Marcos Ki Hyung Lee (Work Log)
Notes from Ed
Please build and link to a project page for the STATA analysis!
Also, if/when you make changes to a sql file, please:
- Run them through or make it clear that you haven't with comments
- Let me know by posting it on a project page and linking to in your work log.
Otherwise, we are both going to be making conflicting changes to the same files.
Project Page: VC Startup Matching Stata Work
2018-07-23 until 07-27:
This week was dedicated to refining the Linear Probability Model and the reduced form evidence that I did for Jeremy.
I added extensive notes to the interpretation of the coefficients of each model that was estimated as requested by Jeremy. I adjusted for small technicalities in each model.
Additionally, after a call with Ed, I checked the distribution of market size when using either year-code100 or year-code20 as market definition. See Project Page for more on this.
2018-07-11 until 07-20:
Basically spent this entire week working out the code to build the LPM dataset. Detailed description of code and dataset on project page.

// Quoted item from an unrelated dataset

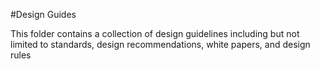 #Design Guides

This folder contains a collection of design guidelines including but not limited to standards, design recommendations, white papers, and design rules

Created a new SQL code to build the LPM dataset. Sent it to Ed Egan to check.
Skype meeting with Ed Egan to discuss new dataset. Need to build a broader dataset for running the LPM model. Started studying the SQL code and thinking about the necessary changes to get the desired dataset.
Investigated the reasons of why the LPM model is not giving the expected results.
Received new suggestions from Fox.
Started rewriting the report following comments from Fox.
Wrote a report with all the results so far by request from Jeremy Fox and sent it to him.
Also added a LPM model to the analysis, by suggestion from Jeremy Fox, although I suspect there is something wrong with the way I built the dataset needed for it. Emailed my worries to Fox.
After meeting with Ed Egan, changed the SQL code when building the history variables from VCs. Instead of subtracting 1 from the sum of all portcos that worked with the VC, now we do not subtract and instead of using weak inequality when LEFT JOINing, we use strict inequality.
Rework data analysis following suggestions from Egan and Fox.
Worked with regressions and made log files with summary statistics and outputs.
Had Skype meetings with Ed Egan and Jeremy Fox.
Picked relevant variables and started thinking of some regression specifications.
Studied the SQL code that creates the variables synsumprevsameindu100 synsumprevsameindu20 synsumprevsameindu synsumprevsamesector synnumprevportcos syntotsameindu100 syntotsameindu20 syntotsameindu syntotsamesector (and also the non synthetic ones).
Found some problems with the nonsynthetic ones, with some double counting when VCS met with more than portco on the same day AND the portcos had the same industry code. The code subtracts 1 from the sum of dummies that indicate same industry code, but in these instances, they should be subctrating more.
Also, the synthetic counterparts have weird values. The historical ones (previous from meeting the portco) are mostly 0 or -1, while all-time have lots of missings. Initially I thought it was an error from the code, but after thinking about this, I think it is a feature of the randomization. To correct the negative numbers, I think we should not subtract 1 from the sum of dummies. We did that to account for the repeated portcos that showed up in the blowout table, but now these repetitions don't happen, since we are joining a table with synthetic matches with real matches.
Plans for today: try to fix dataset.
Found more errors in matched dataset. Synthetic firms variables seem to be wrong, as there are negative numbers and lots of missings.
Also, variables form matched firms like number of people, doctors, etc, and city name, are missing seemingly at random.
Egan walked me through the SQL code that generates de matched dataset. We made a more precise count of coinvestors. Before, we were double counting funds. Now, if a PortCo had only one VC fund investment, numcoinvestor == 0.
Looking into the syntethic variables problem, the main problem is on the variables synsumprevsameindu100 synsumprevsameindu20 synsumprevsameindu synsumprevsamesector synnumprevportcos syntotsameindu100 syntotsameindu20 syntotsameindu syntotsamesector.
They basically count the number of PortCos VCs invested that were in the same industry code as them, before meeting the current matched POrtCo (synsum*) and over all time (syntot*). So they are integers and tot >= sum. However, for the synthetic firm ones, they are mostly -1 on the sum ones, and missing on tot ones.
Looking at the code that generates these synthetic, there seems to be a problem when joining and subtracting one to the sum of dummies where A.code100 = B.code100 for example. Can't figure out how to correct it yet.
Plans for today: get a full understanding of dataset and variables, start making some summary statistics.
Inspected matched dataset and found inconsistencies on invesmentment amounts of VCs in PortCos. Talked to Egan about this, we will check it out carefully on the source SQL code tomorrow.
Made summary statistics of firm variables. There does not seem to be inconsistencies on that.
2018-06-20: Created folder at "E:\McNair\Projects\MatchingEntrepsToVC\Stata\", imported files into Stata, and made master dofile.